WHAT THE TASK REQUIRES:
Please give an exact transcription of the lines below, from the one that contains "créer le pdf." to the very last, with no other lines.

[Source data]
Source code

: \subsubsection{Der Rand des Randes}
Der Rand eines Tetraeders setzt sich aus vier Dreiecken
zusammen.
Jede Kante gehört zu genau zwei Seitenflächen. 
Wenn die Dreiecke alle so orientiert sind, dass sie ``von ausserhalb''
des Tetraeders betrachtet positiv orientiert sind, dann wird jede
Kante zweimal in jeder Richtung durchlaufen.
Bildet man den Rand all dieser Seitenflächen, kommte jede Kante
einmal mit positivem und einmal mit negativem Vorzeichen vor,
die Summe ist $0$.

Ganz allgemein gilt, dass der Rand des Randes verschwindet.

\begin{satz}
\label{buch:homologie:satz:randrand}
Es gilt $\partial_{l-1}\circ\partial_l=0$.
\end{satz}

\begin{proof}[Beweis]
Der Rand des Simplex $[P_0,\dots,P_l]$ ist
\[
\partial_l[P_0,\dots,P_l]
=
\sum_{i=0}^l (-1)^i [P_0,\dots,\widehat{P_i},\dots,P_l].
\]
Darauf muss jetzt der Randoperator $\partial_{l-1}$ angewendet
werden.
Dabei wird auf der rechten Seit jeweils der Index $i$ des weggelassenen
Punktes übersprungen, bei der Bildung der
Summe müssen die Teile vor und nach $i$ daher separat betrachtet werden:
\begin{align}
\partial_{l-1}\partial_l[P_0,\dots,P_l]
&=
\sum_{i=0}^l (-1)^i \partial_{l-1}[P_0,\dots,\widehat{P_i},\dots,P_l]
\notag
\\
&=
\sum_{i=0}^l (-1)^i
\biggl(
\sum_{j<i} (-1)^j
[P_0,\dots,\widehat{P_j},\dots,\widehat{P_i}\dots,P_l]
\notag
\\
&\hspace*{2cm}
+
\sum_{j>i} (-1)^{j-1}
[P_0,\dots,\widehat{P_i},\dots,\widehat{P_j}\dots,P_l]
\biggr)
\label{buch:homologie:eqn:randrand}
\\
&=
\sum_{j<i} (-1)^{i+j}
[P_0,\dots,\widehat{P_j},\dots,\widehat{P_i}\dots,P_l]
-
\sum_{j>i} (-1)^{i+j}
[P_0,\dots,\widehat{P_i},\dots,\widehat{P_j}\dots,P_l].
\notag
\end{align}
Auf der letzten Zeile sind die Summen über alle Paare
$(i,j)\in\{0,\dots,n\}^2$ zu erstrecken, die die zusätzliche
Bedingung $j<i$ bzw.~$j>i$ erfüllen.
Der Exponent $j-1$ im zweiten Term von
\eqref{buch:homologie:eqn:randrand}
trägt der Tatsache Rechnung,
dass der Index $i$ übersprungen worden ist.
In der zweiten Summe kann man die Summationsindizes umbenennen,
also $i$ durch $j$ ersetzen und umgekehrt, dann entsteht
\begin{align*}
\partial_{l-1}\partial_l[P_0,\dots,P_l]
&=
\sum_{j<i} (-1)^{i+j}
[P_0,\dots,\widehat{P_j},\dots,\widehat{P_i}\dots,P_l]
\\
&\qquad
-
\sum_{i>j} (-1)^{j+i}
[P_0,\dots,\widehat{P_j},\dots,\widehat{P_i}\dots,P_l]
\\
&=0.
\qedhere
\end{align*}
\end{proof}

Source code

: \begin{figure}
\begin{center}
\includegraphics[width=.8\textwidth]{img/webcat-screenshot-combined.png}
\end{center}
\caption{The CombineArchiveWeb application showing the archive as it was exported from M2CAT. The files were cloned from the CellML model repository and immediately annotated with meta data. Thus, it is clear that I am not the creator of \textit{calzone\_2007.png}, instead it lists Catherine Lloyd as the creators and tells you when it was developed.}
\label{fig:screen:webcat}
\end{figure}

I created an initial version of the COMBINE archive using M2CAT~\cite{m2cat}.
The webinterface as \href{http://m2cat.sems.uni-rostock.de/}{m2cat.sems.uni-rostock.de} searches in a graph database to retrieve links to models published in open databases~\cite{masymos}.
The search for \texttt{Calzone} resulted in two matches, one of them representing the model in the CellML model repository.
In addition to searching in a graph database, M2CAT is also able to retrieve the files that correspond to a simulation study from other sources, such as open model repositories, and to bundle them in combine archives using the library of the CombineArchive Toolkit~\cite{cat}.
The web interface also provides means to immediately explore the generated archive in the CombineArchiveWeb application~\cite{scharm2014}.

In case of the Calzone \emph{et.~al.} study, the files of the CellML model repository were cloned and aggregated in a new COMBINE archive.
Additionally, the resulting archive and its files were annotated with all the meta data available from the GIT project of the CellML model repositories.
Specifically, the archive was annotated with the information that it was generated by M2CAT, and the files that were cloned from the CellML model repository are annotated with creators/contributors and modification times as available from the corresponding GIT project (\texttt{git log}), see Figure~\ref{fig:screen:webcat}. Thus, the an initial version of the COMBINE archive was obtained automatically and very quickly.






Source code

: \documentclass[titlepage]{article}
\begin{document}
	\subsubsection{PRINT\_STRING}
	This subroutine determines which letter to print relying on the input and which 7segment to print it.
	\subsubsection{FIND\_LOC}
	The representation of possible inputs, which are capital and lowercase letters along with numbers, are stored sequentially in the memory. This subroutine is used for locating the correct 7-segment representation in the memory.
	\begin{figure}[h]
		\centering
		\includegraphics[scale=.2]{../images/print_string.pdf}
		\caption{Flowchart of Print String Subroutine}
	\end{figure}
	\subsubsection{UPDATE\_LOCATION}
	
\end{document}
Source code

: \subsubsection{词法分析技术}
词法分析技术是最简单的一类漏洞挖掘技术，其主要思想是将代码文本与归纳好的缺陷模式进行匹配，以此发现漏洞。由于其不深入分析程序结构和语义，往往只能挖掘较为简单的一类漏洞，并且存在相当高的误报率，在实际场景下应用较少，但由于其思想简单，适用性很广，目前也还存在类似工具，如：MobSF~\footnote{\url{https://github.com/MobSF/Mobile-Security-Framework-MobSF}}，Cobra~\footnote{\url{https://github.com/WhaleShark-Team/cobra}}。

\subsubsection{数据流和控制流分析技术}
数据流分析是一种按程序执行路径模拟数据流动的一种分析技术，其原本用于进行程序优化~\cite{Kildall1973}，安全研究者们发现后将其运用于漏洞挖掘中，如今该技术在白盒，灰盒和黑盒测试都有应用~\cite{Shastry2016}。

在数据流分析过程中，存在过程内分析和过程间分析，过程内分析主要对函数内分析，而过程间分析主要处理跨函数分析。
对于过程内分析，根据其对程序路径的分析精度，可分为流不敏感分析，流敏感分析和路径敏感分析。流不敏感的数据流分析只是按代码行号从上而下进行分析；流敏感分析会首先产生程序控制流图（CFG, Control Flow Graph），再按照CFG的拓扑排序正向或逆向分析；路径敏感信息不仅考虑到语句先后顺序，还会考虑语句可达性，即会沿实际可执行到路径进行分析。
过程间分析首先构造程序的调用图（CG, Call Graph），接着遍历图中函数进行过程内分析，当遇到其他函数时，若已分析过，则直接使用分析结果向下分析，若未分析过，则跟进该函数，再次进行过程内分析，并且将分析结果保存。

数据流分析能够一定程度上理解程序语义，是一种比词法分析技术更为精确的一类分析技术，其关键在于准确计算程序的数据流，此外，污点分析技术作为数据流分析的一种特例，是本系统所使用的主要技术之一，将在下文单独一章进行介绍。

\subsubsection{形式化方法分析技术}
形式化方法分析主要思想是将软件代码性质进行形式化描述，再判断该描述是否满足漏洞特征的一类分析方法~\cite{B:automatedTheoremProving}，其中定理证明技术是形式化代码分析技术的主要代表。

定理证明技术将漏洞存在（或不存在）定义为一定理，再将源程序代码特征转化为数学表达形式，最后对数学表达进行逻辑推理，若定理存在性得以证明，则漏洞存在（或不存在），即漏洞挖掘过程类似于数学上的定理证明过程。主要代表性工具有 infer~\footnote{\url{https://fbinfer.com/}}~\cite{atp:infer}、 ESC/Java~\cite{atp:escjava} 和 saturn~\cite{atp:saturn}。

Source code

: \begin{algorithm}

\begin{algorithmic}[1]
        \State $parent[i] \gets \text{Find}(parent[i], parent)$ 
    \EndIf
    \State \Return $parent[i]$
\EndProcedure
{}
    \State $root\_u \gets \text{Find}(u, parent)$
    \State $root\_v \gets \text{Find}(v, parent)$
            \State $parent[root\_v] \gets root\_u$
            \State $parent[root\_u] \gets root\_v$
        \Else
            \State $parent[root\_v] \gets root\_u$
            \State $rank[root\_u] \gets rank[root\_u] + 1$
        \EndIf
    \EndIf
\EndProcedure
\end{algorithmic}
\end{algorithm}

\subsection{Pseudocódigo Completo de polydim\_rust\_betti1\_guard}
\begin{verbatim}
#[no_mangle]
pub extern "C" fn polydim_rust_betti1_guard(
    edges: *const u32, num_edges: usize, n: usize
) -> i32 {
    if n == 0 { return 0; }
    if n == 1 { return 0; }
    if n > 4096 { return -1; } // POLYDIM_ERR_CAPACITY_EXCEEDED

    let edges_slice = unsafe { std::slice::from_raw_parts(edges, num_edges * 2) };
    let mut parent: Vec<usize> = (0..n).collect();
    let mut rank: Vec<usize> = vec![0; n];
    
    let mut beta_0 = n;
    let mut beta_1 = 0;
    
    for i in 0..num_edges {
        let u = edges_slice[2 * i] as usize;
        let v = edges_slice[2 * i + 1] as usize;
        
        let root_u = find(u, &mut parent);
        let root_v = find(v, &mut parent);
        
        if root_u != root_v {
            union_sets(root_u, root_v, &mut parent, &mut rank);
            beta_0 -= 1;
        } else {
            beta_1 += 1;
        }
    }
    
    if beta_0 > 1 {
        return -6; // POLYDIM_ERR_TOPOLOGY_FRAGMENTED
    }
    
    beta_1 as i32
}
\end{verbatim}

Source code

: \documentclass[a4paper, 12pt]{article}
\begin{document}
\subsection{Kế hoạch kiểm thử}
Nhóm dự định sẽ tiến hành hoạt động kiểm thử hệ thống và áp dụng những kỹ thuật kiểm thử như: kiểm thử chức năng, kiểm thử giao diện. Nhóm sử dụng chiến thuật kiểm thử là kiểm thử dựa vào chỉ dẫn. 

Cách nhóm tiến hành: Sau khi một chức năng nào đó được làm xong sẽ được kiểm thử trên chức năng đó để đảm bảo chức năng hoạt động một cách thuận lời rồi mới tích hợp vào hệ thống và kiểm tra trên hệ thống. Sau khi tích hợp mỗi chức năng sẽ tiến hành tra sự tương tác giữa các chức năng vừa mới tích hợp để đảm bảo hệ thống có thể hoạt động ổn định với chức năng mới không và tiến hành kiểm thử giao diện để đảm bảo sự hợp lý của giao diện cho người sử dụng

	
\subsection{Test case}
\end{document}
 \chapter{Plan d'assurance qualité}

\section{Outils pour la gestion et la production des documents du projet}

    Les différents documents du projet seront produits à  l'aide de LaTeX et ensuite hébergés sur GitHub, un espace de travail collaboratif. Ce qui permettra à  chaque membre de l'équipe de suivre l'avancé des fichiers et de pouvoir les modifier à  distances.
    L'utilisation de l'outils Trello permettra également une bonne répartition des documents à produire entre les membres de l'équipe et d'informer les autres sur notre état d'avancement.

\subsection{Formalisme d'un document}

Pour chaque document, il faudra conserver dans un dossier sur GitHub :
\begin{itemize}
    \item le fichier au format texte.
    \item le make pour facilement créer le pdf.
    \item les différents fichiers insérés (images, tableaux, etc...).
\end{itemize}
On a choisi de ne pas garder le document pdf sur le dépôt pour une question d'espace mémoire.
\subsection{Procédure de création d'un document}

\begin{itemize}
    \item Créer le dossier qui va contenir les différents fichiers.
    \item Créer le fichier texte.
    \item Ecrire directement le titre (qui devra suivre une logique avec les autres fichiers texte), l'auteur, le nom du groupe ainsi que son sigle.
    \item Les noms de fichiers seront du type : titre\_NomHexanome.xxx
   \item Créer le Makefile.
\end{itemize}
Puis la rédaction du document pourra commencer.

TASK RESULT:
    \item le make pour facilement créer le pdf.
    \item les différents fichiers insérés (images, tableaux, etc...).
\end{itemize}
On a choisi de ne pas garder le document pdf sur le dépôt pour une question d'espace mémoire.
\subsection{Procédure de création d'un document}

\begin{itemize}
    \item Créer le dossier qui va contenir les différents fichiers.
    \item Créer le fichier texte.
    \item Ecrire directement le titre (qui devra suivre une logique avec les autres fichiers texte), l'auteur, le nom du groupe ainsi que son sigle.
    \item Les noms de fichiers seront du type : titre\_NomHexanome.xxx
   \item Créer le Makefile.
\end{itemize}
Puis la rédaction du document pourra commencer.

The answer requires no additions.